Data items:
┄┄┄┄┄┄┄┄┄┄┄┄┄┄┄┄┄┄┄┄
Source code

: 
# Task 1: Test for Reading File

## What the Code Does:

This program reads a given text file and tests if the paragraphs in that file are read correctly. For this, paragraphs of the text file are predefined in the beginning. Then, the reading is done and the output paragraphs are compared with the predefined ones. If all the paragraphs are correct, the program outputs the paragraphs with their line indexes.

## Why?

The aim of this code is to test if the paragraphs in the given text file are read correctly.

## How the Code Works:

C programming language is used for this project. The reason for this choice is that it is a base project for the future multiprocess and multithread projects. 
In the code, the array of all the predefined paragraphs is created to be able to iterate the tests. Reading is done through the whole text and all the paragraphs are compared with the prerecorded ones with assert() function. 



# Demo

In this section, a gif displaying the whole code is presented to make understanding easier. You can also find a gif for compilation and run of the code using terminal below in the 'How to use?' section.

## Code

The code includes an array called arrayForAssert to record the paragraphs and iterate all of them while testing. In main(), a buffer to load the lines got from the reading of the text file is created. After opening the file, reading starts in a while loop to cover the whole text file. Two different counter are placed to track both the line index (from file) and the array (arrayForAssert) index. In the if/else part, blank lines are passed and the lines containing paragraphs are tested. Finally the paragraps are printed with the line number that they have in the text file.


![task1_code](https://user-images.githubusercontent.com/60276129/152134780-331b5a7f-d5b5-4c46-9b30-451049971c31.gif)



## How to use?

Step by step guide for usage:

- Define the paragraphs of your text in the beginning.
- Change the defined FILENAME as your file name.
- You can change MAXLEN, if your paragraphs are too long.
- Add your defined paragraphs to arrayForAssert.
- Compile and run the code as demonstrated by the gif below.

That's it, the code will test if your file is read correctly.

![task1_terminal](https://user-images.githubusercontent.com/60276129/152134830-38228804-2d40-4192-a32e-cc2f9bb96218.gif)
┄┄┄┄┄┄┄┄┄┄┄┄┄┄┄┄┄┄┄┄
YOUR TASK: Your answer should be each line of the data that contains the word "githubusercontent", copied as it stands.

EXERCISE RESULT:
![task1_code](https://user-images.githubusercontent.com/60276129/152134780-331b5a7f-d5b5-4c46-9b30-451049971c31.gif)
![task1_terminal](https://user-images.githubusercontent.com/60276129/152134830-38228804-2d40-4192-a32e-cc2f9bb96218.gif)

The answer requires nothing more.